Presidente dos EUA, Donald Trump, no Salão Oval da Casa Branca, em Washington, em 26 de junho de 2026

O presidente dos EUA, Donald Trump, enviou ao Congresso uma notificação formal informando que as hostilidades contra o Irã foram retomadas em 7 de julho — uma carta que seu governo considera como o início de um novo prazo de 60 dias para o uso de forças militares na região sem a aprovação do Congresso.

“Ordenei essa ação militar em consonância com minha responsabilidade de proteger os norte-americanos e a segurança nacional dos Estados Unidos, bem como os interesses de política externa do país”, afirmou Trump na carta, datada de 10 de julho e vista pela Reuters nesta segunda-feira (13).

A carta descreve as ações de Trump, incluindo a ordem de um cessar-fogo de duas semanas em 7 de abril — que foi prorrogado — e os esforços de seu governo para alcançar uma solução diplomática para o conflito.

Os Estados Unidos começaram a atacar o Irã em 28 de fevereiro, em conjunto com Israel.

Trump descreveu o memorando de entendimento que assinou com o Irã em 17 de junho e afirmou que o Irã o havia violado ao atacar navios comerciais que transitavam pelo Estreito de Ormuz, o que o levou a ordenar novos ataques contra a República Islâmica.

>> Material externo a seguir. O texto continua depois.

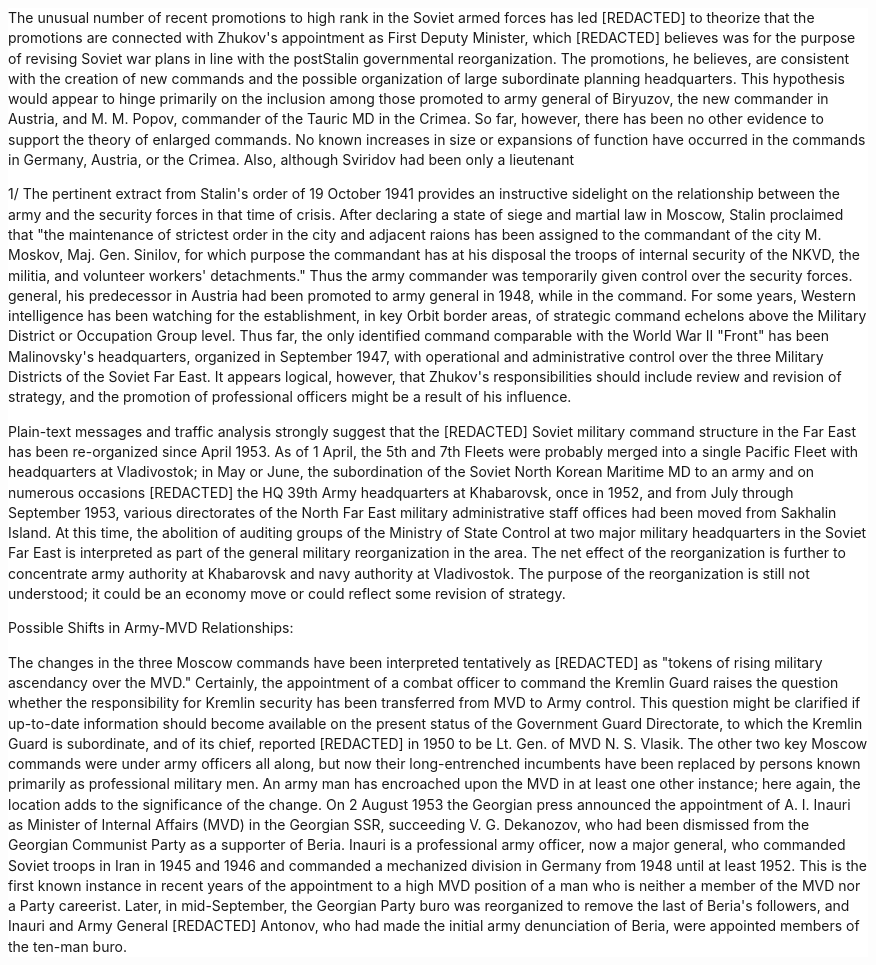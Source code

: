 The unusual number of recent promotions to high rank in the Soviet armed forces has led [REDACTED] to theorize that the promotions are connected with Zhukov's appointment as First Deputy Minister, which [REDACTED] believes was for the purpose of revising Soviet war plans in line with the postStalin governmental reorganization. The promotions, he believes, are consistent with the creation of new commands and the possible organization of large subordinate planning headquarters. This hypothesis would appear to hinge primarily on the inclusion among those promoted to army general of Biryuzov, the new commander in Austria, and M. M. Popov, commander of the Tauric MD in the Crimea. So far, however, there has been no other evidence to support the theory of enlarged commands. No known increases in size or expansions of function have occurred in the commands in Germany, Austria, or the Crimea. Also, although Sviridov had been only a lieutenant

1/ The pertinent extract from Stalin's order of 19 October 1941 provides an instructive sidelight on the relationship between the army and the security forces in that time of crisis. After declaring a state of siege and martial law in Moscow, Stalin proclaimed that "the maintenance of strictest order in the city and adjacent raions has been assigned to the commandant of the city M. Moskov, Maj. Gen. Sinilov, for which purpose the commandant has at his disposal the troops of internal security of the NKVD, the militia, and volunteer workers' detachments." Thus the army commander was temporarily given control over the security forces. general, his predecessor in Austria had been promoted to army general in 1948, while in the command. For some years, Western intelligence has been watching for the establishment, in key Orbit border areas, of strategic command echelons above the Military District or Occupation Group level. Thus far, the only identified command comparable with the World War II "Front" has been Malinovsky's headquarters, organized in September 1947, with operational and administrative control over the three Military Districts of the Soviet Far East. It appears logical, however, that Zhukov's responsibilities should include review and revision of strategy, and the promotion of professional officers might be a result of his influence.

Plain-text messages and traffic analysis strongly suggest that the [REDACTED] Soviet military command structure in the Far East has been re-organized since April 1953. As of 1 April, the 5th and 7th Fleets were probably merged into a single Pacific Fleet with headquarters at Vladivostok; in May or June, the subordination of the Soviet North Korean Maritime MD to an army and on numerous occasions [REDACTED] the HQ 39th Army headquarters at Khabarovsk, once in 1952, and from July through September 1953, various directorates of the North Far East military administrative staff offices had been moved from Sakhalin Island. At this time, the abolition of auditing groups of the Ministry of State Control at two major military headquarters in the Soviet Far East is interpreted as part of the general military reorganization in the area. The net effect of the reorganization is further to concentrate army authority at Khabarovsk and navy authority at Vladivostok. The purpose of the reorganization is still not understood; it could be an economy move or could reflect some revision of strategy.

Possible Shifts in Army-MVD Relationships:

The changes in the three Moscow commands have been interpreted tentatively as [REDACTED] as "tokens of rising military ascendancy over the MVD." Certainly, the appointment of a combat officer to command the Kremlin Guard raises the question whether the responsibility for Kremlin security has been transferred from MVD to Army control. This question might be clarified if up-to-date information should become available on the present status of the Government Guard Directorate, to which the Kremlin Guard is subordinate, and of its chief, reported [REDACTED] in 1950 to be Lt. Gen. of MVD N. S. Vlasik. The other two key Moscow commands were under army officers all along, but now their long-entrenched incumbents have been replaced by persons known primarily as professional military men. An army man has encroached upon the MVD in at least one other instance; here again, the location adds to the significance of the change. On 2 August 1953 the Georgian press announced the appointment of A. I. Inauri as Minister of Internal Affairs (MVD) in the Georgian SSR, succeeding V. G. Dekanozov, who had been dismissed from the Georgian Communist Party as a supporter of Beria. Inauri is a professional army officer, now a major general, who commanded Soviet troops in Iran in 1945 and 1946 and commanded a mechanized division in Germany from 1948 until at least 1952. This is the first known instance in recent years of the appointment to a high MVD position of a man who is neither a member of the MVD nor a Party careerist. Later, in mid-September, the Georgian Party buro was reorganized to remove the last of Beria's followers, and Inauri and Army General [REDACTED] Antonov, who had made the initial army denunciation of Beria, were appointed members of the ten-man buro.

À medida que o conflito se intensificava, Trump afirmou nesta segunda-feira que os EUA estavam restabelecendo seu bloqueio à navegação iraniana no Golfo Pérsico e garantiriam que o Estreito de Ormuz permanecesse aberto.

A Constituição dos EUA estabelece que apenas o Congresso, e não o presidente, tem o poder de declarar guerra. No entanto, os presidentes dos Estados Unidos há muito reivindicam o direito de ordenar intervenções militares de curta duração sem a aprovação dos parlamentares, a fim de preservar a segurança dos EUA.